The arrest of the policeman coincided with a plea by the governor to the panel investigating the allegations against him to have the interest of the state at heart in carrying out its task.
Alamieyeseigha said that his administration was yet to scrutinise and ascertain the background of the members to determine their affiliations, alliances and interests in the recent past.
The governor, in a statement by his acting Chief Press Secretary, Mr. Preye Wariowei, urged the panel members to remember that he had not been tried by any court of law for any offence and that the Federal Government and the Economic and Financial Crimes Commission were merely framing him.

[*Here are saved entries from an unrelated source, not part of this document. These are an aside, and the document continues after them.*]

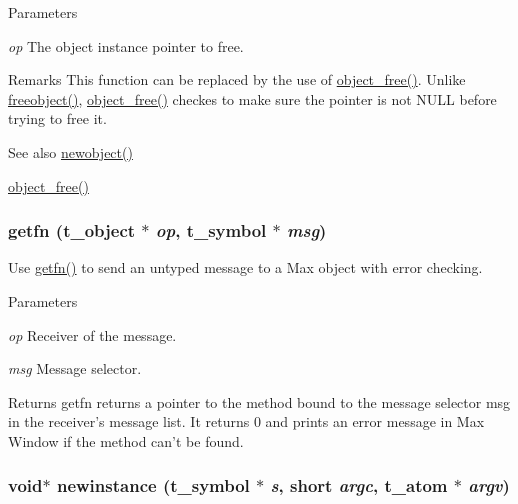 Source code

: \begin{DoxyParams}{Parameters}
\item[{\em op}]The object instance pointer to free.\end{DoxyParams}
\begin{DoxyRemark}{Remarks}
This function can be replaced by the use of \hyperlink{group__obj_ga3759846cb356195532c41e35b87522ee}{object\_\-free()}. Unlike \hyperlink{group__class__old_gadf30646e52376a37b93cc20efac65636}{freeobject()}, \hyperlink{group__obj_ga3759846cb356195532c41e35b87522ee}{object\_\-free()} checkes to make sure the pointer is not NULL before trying to free it.
\end{DoxyRemark}
\begin{DoxySeeAlso}{See also}
\hyperlink{group__class__old_ga053f428d5edcc7d663980330848e73a6}{newobject()} 

\hyperlink{group__obj_ga3759846cb356195532c41e35b87522ee}{object\_\-free()} 
\end{DoxySeeAlso}
\hypertarget{group__class__old_gafa477f96b3a02c0ecbca2b5aa14b9ecb}{
\subsubsection[{getfn}]{ getfn ({\bf t\_\-object} $\ast$ {\em op}, \/  {\bf t\_\-symbol} $\ast$ {\em msg})}}
\label{group__class__old_gafa477f96b3a02c0ecbca2b5aa14b9ecb}


Use \hyperlink{group__class__old_gafa477f96b3a02c0ecbca2b5aa14b9ecb}{getfn()} to send an untyped message to a Max object with error checking. 
\begin{DoxyParams}{Parameters}
\item[{\em op}]Receiver of the message. \item[{\em msg}]Message selector. \end{DoxyParams}
\begin{DoxyReturn}{Returns}
getfn returns a pointer to the method bound to the message selector msg in the receiver’s message list. It returns 0 and prints an error message in Max Window if the method can’t be found. 
\end{DoxyReturn}
\hypertarget{group__class__old_ga4c1f100a92d6f519ba4e93665ff54998}{
\subsubsection[{newinstance}]{\setlength{\rightskip}{0pt plus 5cm}void$\ast$ newinstance ({\bf t\_\-symbol} $\ast$ {\em s}, \/  short {\em argc}, \/  {\bf t\_\-atom} $\ast$ {\em argv})}}
\label{group__class__old_ga4c1f100a92d6f519ba4e93665ff54998}


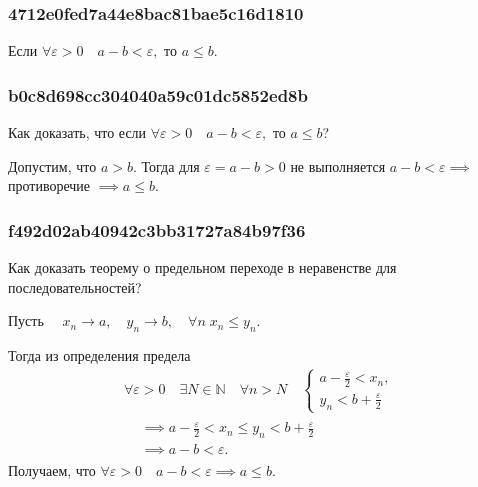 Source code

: \documentclass[11pt, a5paper]{article}
\newenvironment{note}[1]{\goodbreak\par\subsubsection{\hfill \color{lightgray}\tiny #1}}{}
\newenvironment{cloze}[2][\ldots]{\begin{leftbar}}{\end{leftbar}}
\newenvironment{icloze}[2][\ldots]{%
  \ignorespaces\text{\tiny \color{lightgray} \{\{c#2:: }%
}{%
  \text{\tiny \color{lightgray}\}\}}\unskip%
}
\begin{document}
    \begin{note}{4712e0fed7a44e8bac81bae5c16d1810}
        Если \( \forall \varepsilon > 0 \quad a - b < \varepsilon, \) то
        \begin{icloze}{1}\( a \leqslant b. \)\end{icloze}
    \end{note}

    \begin{note}{b0c8d698cc304040a59c01dc5852ed8b}
        Как доказать, что если \( \forall \varepsilon > 0 \quad a - b <
        \varepsilon, \) то \( a \leqslant b \)?

        \begin{cloze}{1}
            Допустим, что \( a > b. \) Тогда для \( \varepsilon = a - b > 0 \)
            не выполняется \( a - b < \varepsilon \implies  \) противоречие \(
            \implies a \leqslant b. \)
        \end{cloze}
    \end{note}

    \begin{note}{f492d02ab40942c3bb31727a84b97f36}
        Как доказать теорему о предельном переходе в неравенстве для
        последовательностей?

        \begin{cloze}{1}
            Пусть \( \quad x_n \to a, \quad y_n \to b, \quad \forall n\; x_n
            \leqslant y_n. \)

            Тогда из определения предела \[
                \begin{gathered}
                    \forall \varepsilon > 0 \quad \exists N \in \mathbb N \quad
                    \forall n > N \quad \begin{cases}
                        a - \frac{\varepsilon}{2} < x_n, \\
                        y_n < b + \frac{\varepsilon}{2}
                    \end{cases} \\
                    \begin{aligned}
                        &\implies a - \frac{\varepsilon}{2} < x_n \leqslant y_n < b + \frac{\varepsilon}{2} \\
                        &\implies a - b < \varepsilon.
                    \end{aligned}
                \end{gathered}
            \]
            Получаем, что \( \forall \varepsilon > 0 \quad a - b < \varepsilon
            \implies a \leqslant b. \)
        \end{cloze}
    \end{note}
\end{document}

The governor said, 'Our only hope is that, as sons and daughters of Bayelsa State who may be presumed to have the ultimate good of the land and people of the state at heart, they will conduct the assignment with greater interest of Bayelsa in mind.
'The least that is expected of them in discharging this onerous assignment, therefore, is for them to align their investigations and ultimately their recommendations to the ideals of fairness, equity and justice.
'It is only fit and proper that they remember that, in spite of the hue and cry over Alamieyeseigha saga in the media, and the orchestrated disenchantment of the public over the case, Alamieyeseigha has not been brought to any court or charged in Nigeria for any offence, let alone convicted."
Meanwhile, the Majority Leader of the state's House of Assembly, Mr. Steve Ereboh, has denied joining forces with a faction of the lawmakers to stop the inauguration of the panel.
Ereboh, in a one-page statement made available to our correspondents in Yenagoa on Tuesday, said it was not true that he had gone to court to stop the inauguration of the panel.